Linn Energy LLC to buy the mid-continent oil and gas properties of Dominion Resources Inc. for $2.05 billion
Linn, focused on the development, exploitation, and acquisition of natural gas properties, will receive oil and gas properties that will provide it with a balanced portfolio of long-life producing reserves and high quality resource and exploitation plays complementing Linn’s current assets and development strategy. Dominion’s strategy involves divesting its exploration and production operations and concentrating on energy infrastructure. Linn intends to finance the transaction with private placement of equity securities valued at $1.5 billion, and expects the transaction to be accretive to earnings and to increase distributable cash flow by $2.52 per unit in the beginning of the fourth quarter. The transaction is expected to close in the third quarter pending receipt of financing and customary closing conditions.
Seller financial advisor: JPMorgan; Juniper Advisory; Lehman Brothers
Bidder financial advisor: Citigroup; Jefferies & Company; RBC Capital Markets
Seller legal advisor: Baker Botts; McGuireWoods (Advising seller)
Bidder legal advisor: Vinson & Elkins
CVC Capital Partners Ltd. to buy Samsonite Corp. from Ares Management LLC, Bain Capital LLC, and Ontario Teachers Pension Plan for $1.54 billion
United Kingdom-based CVC Capital Partners Limited, the UK based private equity firm, has agreed to pay $1.49 per share in cash, a premium of about 12 percent. As part of the deal, CVC will assume approximately $430.6m of Samsonite debt. The private equity concerns own about 85 percent of Samsonite, with remaining 15 percent public. The capital structure of the deal is one-third equity and two-thirds debt. CVC sees a significant potential to continue to grow the business, in particular in Asia, where Samsonite has established sizable businesses in key growth markets. The transaction is expected to close in the fourth quarter pending regulatory approvals from authorities in the U.S. and Europe, and on other customary closing conditions.

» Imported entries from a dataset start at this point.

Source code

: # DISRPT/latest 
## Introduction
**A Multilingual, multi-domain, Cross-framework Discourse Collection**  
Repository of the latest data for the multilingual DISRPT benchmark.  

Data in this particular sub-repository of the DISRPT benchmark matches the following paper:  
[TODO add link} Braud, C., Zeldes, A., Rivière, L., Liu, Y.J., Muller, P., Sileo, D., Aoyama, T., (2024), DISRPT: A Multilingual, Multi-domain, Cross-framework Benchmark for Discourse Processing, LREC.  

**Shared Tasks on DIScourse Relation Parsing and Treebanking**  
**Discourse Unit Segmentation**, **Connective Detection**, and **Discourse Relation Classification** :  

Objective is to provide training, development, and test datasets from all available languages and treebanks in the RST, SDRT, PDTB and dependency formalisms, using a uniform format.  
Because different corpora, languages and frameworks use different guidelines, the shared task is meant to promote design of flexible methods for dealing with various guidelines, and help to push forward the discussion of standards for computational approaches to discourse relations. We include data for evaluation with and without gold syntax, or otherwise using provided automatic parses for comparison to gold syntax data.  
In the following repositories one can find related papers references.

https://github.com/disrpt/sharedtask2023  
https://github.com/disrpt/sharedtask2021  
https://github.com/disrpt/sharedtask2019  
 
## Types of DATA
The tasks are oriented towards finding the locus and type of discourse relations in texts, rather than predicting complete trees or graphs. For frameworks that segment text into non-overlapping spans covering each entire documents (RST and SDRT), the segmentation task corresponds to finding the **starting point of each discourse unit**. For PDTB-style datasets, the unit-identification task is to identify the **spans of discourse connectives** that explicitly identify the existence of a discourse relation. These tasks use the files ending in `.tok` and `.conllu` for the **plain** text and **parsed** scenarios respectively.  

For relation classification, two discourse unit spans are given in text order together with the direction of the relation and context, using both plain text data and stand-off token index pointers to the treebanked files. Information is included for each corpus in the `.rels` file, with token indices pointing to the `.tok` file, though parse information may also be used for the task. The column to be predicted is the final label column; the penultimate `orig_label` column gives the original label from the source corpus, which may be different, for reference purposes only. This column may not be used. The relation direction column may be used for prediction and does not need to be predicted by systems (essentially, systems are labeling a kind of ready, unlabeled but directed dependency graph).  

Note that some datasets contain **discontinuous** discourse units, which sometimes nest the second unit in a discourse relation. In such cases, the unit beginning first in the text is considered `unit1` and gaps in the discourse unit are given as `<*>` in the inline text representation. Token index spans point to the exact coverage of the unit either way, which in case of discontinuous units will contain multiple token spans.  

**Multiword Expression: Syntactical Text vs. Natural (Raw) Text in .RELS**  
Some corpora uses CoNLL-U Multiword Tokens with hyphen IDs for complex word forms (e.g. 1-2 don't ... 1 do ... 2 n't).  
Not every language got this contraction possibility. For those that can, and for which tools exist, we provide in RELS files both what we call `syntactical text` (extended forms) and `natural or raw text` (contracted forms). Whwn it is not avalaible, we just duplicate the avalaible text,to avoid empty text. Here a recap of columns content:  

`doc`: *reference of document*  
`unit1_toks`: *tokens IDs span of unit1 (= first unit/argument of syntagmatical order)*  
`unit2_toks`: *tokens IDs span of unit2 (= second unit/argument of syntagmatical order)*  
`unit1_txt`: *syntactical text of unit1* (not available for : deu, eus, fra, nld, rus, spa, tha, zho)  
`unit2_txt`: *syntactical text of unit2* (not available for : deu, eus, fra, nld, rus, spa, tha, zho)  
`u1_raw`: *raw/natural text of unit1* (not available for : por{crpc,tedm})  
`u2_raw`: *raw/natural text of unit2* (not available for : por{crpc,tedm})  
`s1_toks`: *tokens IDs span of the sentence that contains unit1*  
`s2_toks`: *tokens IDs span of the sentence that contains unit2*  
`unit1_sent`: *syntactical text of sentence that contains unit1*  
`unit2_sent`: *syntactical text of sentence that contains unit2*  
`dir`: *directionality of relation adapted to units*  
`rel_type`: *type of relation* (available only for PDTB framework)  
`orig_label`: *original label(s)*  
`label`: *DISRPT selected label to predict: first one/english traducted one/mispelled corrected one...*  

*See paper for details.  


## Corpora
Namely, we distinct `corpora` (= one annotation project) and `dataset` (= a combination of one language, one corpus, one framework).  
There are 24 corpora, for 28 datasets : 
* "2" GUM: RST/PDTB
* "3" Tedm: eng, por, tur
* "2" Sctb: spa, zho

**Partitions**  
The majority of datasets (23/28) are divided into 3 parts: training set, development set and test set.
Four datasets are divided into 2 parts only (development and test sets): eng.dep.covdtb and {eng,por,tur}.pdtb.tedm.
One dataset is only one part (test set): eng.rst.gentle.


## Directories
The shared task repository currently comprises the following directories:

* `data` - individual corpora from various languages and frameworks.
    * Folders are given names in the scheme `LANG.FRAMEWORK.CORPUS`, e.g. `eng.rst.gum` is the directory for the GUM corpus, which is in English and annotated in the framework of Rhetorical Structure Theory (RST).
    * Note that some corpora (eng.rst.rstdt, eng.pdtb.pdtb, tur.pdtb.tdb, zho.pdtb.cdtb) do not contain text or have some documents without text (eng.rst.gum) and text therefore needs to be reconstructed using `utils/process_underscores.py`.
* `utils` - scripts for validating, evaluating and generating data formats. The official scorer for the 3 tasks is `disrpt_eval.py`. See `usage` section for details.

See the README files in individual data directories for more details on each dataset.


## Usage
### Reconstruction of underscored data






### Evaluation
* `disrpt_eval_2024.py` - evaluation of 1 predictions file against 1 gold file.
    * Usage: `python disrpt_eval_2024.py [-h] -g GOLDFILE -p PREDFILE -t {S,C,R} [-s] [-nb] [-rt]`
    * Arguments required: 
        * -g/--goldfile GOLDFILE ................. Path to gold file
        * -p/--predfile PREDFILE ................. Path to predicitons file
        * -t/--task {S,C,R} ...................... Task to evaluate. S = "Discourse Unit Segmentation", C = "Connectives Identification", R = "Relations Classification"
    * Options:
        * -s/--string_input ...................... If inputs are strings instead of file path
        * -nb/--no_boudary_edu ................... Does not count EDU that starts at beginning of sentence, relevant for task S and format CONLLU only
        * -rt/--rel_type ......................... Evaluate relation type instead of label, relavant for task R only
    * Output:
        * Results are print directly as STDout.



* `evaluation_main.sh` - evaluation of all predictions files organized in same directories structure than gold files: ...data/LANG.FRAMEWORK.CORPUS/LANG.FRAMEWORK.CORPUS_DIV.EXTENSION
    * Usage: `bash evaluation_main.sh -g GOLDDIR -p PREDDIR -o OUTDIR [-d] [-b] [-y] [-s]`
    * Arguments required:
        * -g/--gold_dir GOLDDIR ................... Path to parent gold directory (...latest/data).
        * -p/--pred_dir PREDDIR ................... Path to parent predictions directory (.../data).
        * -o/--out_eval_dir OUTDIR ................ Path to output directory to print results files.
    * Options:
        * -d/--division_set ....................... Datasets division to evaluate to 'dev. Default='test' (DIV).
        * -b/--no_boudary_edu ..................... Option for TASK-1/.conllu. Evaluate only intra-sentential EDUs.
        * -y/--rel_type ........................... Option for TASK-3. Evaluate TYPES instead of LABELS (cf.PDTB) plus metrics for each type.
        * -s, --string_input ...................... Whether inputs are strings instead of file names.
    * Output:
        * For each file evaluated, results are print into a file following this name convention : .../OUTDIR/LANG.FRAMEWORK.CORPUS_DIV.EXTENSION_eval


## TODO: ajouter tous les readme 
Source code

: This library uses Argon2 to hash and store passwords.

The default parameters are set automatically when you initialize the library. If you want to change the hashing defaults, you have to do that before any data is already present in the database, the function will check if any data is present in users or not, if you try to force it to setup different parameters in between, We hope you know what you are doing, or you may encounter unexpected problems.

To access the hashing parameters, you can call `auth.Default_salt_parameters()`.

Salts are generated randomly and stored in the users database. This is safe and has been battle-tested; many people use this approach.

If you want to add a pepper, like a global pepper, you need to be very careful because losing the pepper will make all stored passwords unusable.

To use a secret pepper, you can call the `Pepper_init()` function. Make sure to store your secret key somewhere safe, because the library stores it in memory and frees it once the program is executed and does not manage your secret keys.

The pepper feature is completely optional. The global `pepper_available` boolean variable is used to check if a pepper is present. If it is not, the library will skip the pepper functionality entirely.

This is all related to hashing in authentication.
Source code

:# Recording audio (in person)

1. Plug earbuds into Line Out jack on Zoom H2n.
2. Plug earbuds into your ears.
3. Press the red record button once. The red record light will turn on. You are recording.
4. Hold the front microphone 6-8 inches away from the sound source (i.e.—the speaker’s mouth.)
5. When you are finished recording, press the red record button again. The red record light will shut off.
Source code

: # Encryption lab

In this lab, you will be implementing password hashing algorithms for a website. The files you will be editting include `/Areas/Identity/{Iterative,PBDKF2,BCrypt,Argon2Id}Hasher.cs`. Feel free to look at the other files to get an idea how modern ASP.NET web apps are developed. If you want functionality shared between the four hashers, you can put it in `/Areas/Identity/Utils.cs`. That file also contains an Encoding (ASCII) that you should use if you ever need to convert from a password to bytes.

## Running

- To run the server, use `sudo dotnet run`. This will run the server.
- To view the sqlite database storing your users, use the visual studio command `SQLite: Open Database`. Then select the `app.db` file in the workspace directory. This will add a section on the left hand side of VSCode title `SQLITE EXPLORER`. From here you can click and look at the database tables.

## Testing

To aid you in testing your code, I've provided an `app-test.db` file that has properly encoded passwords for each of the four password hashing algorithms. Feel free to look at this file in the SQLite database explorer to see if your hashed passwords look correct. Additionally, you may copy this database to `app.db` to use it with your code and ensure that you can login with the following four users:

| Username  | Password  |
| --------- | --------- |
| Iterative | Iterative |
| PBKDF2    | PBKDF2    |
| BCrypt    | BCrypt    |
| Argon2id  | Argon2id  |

Seller financial advisor: Merrill Lynch
Bidder financial advisor: Lehman Brothers; UBS
Seller legal advisor: Skadden Arps Slate Meagher & Flom; Kirkland & Ellis (Advising seller)
Bidder legal advisor: Paul Weiss Rifkind Wharton & Garrison; SJ Berwin
Macquarie Communications Infrastructure Group (MCG); and Macquarie Infrastructure Partners to buy Global Tower Partners from Blackstone for $1.42 billion
Global Tower Partners owns, develops, and provides leasing and management services for antenna sites for the wireless industry. Macquarie Communications (MCG) is an Australia-based investor in communications infrastructure, while Macquarie Infrastructure (MIP) is a U.S.-based diversified fund focusing on infrastructure investments. Terms call for MCG to purchase a 28.7-percent stake in Global Tower, with MIP owning 56.2 percent stake, and management retaining a 4.5 percent holding, and the balance of a 4-percent and 6.6-percent stake to be respectively acquired by other Macquarie entities. The acquisition will be funded by a combination of $906 million equity, existing Global Tower debt, and subordinated debt. Management will contribute $39.5 million, while MCG contributes $261.5 million and other Macquarie consortium members contribute $604.9 million. MCG’s strategy is to expand its infrastructure assets and services, and gain entry in the U.S. services market. Global Tower has a portfolio of 2,500 towers and 4,600 roof-top sites. The transaction is expected to accretive to the cash flow. Global’s revenue was $77.3 million and its EBITDA $41.2 million for 2006. The transaction is subject to customary closing conditions and consent of Committee on Foreign Investment in the U.S., which is expected to be received within 30 days.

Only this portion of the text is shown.